Early Friday, Rep. Jayapal’s office confirmed that they received a briefing on Oct. 29, 2019, and suggested that they believed the PBRB would conduct outreach to local public officials.
Local staff of the National Archives only learned of the recommended closure on Monday. Seattle City Councilmember Alex Pedersen, whose district includes the facility, said via email early Friday that he also learned on Monday (via an email from the PBRB), and that this was the first time the agency had reached out to anyone with the City of Seattle.
Pedersen said he will receive a briefing from the PBRB in February, but that may be too late to have any impact on the process.
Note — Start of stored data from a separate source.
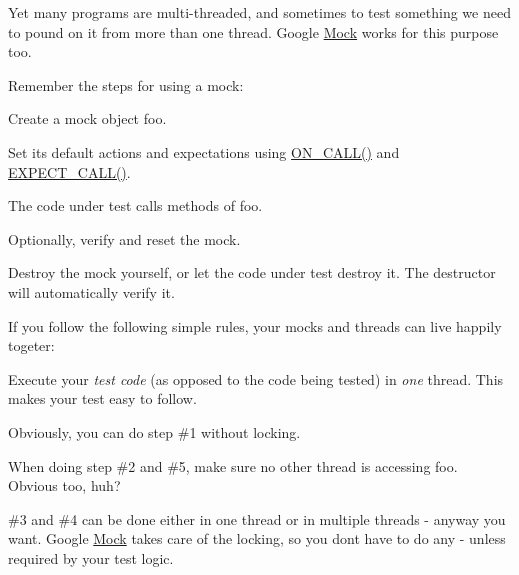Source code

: Yet many programs are multi-\/threaded, and sometimes to test something we need to pound on it from more than one thread. Google \hyperlink{class_mock}{Mock} works for this purpose too.

Remember the steps for using a mock\+:


\begin{DoxyEnumerate}
\item Create a mock object {\ttfamily foo}.
\end{DoxyEnumerate}
\begin{DoxyEnumerate}
\item Set its default actions and expectations using {\ttfamily \hyperlink{gmock-spec-builders_8h_a5b12ae6cf84f0a544ca811b380c37334}{O\+N\+\_\+\+C\+A\+L\+L()}} and {\ttfamily \hyperlink{gmock-spec-builders_8h_a535a6156de72c1a2e25a127e38ee5232}{E\+X\+P\+E\+C\+T\+\_\+\+C\+A\+L\+L()}}.
\end{DoxyEnumerate}
\begin{DoxyEnumerate}
\item The code under test calls methods of {\ttfamily foo}.
\end{DoxyEnumerate}
\begin{DoxyEnumerate}
\item Optionally, verify and reset the mock.
\end{DoxyEnumerate}
\begin{DoxyEnumerate}
\item Destroy the mock yourself, or let the code under test destroy it. The destructor will automatically verify it.
\end{DoxyEnumerate}

If you follow the following simple rules, your mocks and threads can live happily togeter\+:


\begin{DoxyItemize}
\item Execute your {\itshape test code} (as opposed to the code being tested) in {\itshape one} thread. This makes your test easy to follow.
\item Obviously, you can do step \#1 without locking.
\item When doing step \#2 and \#5, make sure no other thread is accessing {\ttfamily foo}. Obvious too, huh?
\item \#3 and \#4 can be done either in one thread or in multiple threads -\/ anyway you want. Google \hyperlink{class_mock}{Mock} takes care of the locking, so you don\textquotesingle{}t have to do any -\/ unless required by your test logic.
\end{DoxyItemize}

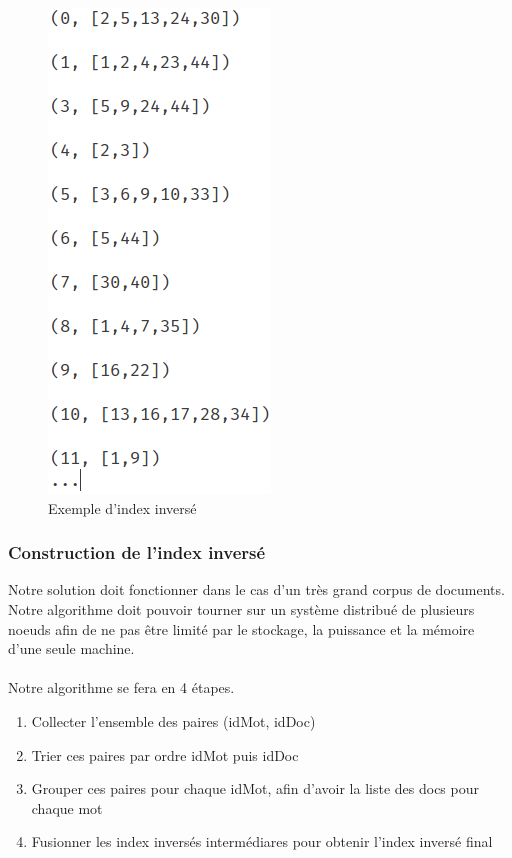 \documentclass[12pt,french,titlepage]{article}
\begin{document}
\begin{figure}[H]
    \centering
    \includegraphics[scale=0.6]{images/index_inverse}
    \caption{Exemple d'index inversé}
\end{figure}

\subsubsection{Construction de l'index inversé}

Notre solution doit fonctionner dans le cas d'un très grand corpus de documents. Notre algorithme doit pouvoir tourner sur un système distribué de plusieurs noeuds afin de ne pas être limité par le stockage, la puissance et la mémoire d'une seule machine. 
\\\\
Notre algorithme se fera en 4 étapes.
\begin{enumerate}
    \item Collecter l'ensemble des paires (idMot, idDoc)
    \item Trier ces paires par ordre idMot puis idDoc
    \item Grouper ces paires pour chaque idMot, afin d'avoir la liste des docs pour chaque mot
    \item Fusionner les index inversés intermédiares pour obtenir l'index inversé final
\end{enumerate}
\end{document}
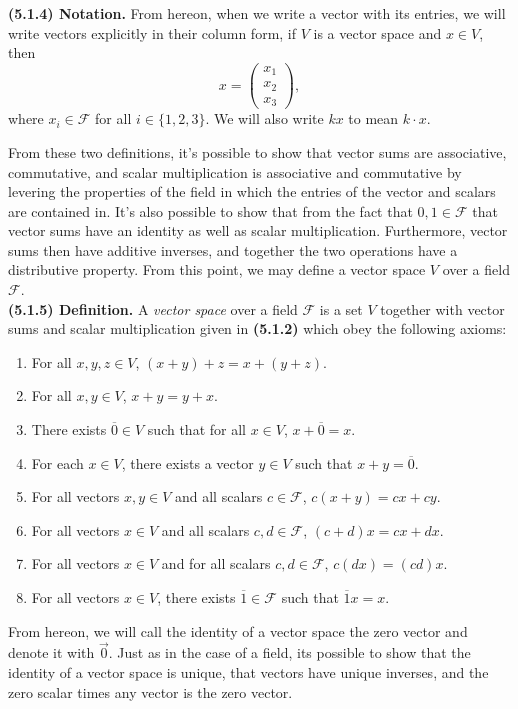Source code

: \documentclass[12pt]{book}
\def\eq[#1]{{\overline{#1}}}
\def\cF{{\mathcal{F}}}
\begin{document}
\noindent\textbf{(5.1.4) Notation.} From hereon, when we write a vector with its entries, we will write vectors explicitly in their column form, if $V$ is a vector space and $x\in V$, then 
\[x=\begin{pmatrix}
x_1\\
x_2\\
x_3
\end{pmatrix},\]
where $x_i\in\cF$ for all $i\in\{1,2,3\}$. We will also write $kx$ to mean $k\cdot x$.

From these two definitions, it's possible to show that vector sums are associative, commutative, and scalar multiplication is associative and commutative by levering the properties of the field in which the entries of the vector and scalars are contained in. It's also possible to show that from the fact that $0,1\in\cF$ that vector sums have an identity as well as scalar multiplication. Furthermore, vector sums then have additive inverses, and together the two operations have a distributive property. From this point, we may define a vector space $V$ over a field $\cF$.\\


\noindent\textbf{(5.1.5) Definition.} A \textit{vector space} over a field $\cF$ is a set $V$ together with vector sums and scalar multiplication given in \textbf{(5.1.2)} which obey the following axioms:
\begin{enumerate}[label=\arabic*), itemsep=0.7mm]
\item For all $x,y,z\in V$, $(x+y)+z=x+(y+z)$.
\item For all $x,y\in V$, $x+y=y+x$.
\item There exists $\eq[0]\in V$ such that for all $x\in V$, $x+\eq[0]=x$.
\item For each $x\in V$, there exists a vector $y\in V$ such that $x+y=\eq[0]$.
\item For all vectors $x,y\in V$ and all scalars $c\in\cF$, $c(x+y)=cx+cy$.
\item For all vectors $x\in V$ and all scalars $c,d\in\cF$, $(c+d)x=cx+dx$.
\item For all vectors $x\in V$ and for all scalars $c,d\in\cF$, $c(dx)=(cd)x$.
\item For all vectors $x\in V$, there exists $\eq[1]\in\cF$ such that $\eq[1]x=x$.
\end{enumerate}

From hereon, we will call the identity of a vector space the zero vector and denote it with $\vec{0}$. Just as in the case of a field, its possible to show that the identity of a vector space is unique, that vectors have unique inverses, and the zero scalar times any vector is the zero vector.
\end{document}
Councilmember Pedersen, who was elected in November, did not respond to a follow-up email asking whether or not he supported the closure and sale.
An original list of recommended closures was finalized on Oct. 31, 2019, and submitted to the federal Office of Management and Budget. Based on OMB feedback, a revised list was submitted (and, along with the October 31 list), and posted online on Nov. 27, 2019. First word of the existence of the current list came via a piece in Federal News Network that was posted earlier this week.
Meanwhile, the OMB has until Sunday, Jan. 26 to either accept the full list of recommended closures and sales, or reject it. If they accept the list, what’s been described as an “expedited sale and disposal process” begins. This could see the buildings sold in a little more than a year.
The Seattle building is one of about a dozen on the list, and appears to be the only federal property targeted to have generated any pushback from the public. Since Wednesday, historians and others who value having the facility in Seattle have been sending letters to lawmakers, and posting and sharing updates on social media. Also on the list is the 128-acre “Auburn Complex” of the General Services Administration, located at 400 15th Street SW in Auburn.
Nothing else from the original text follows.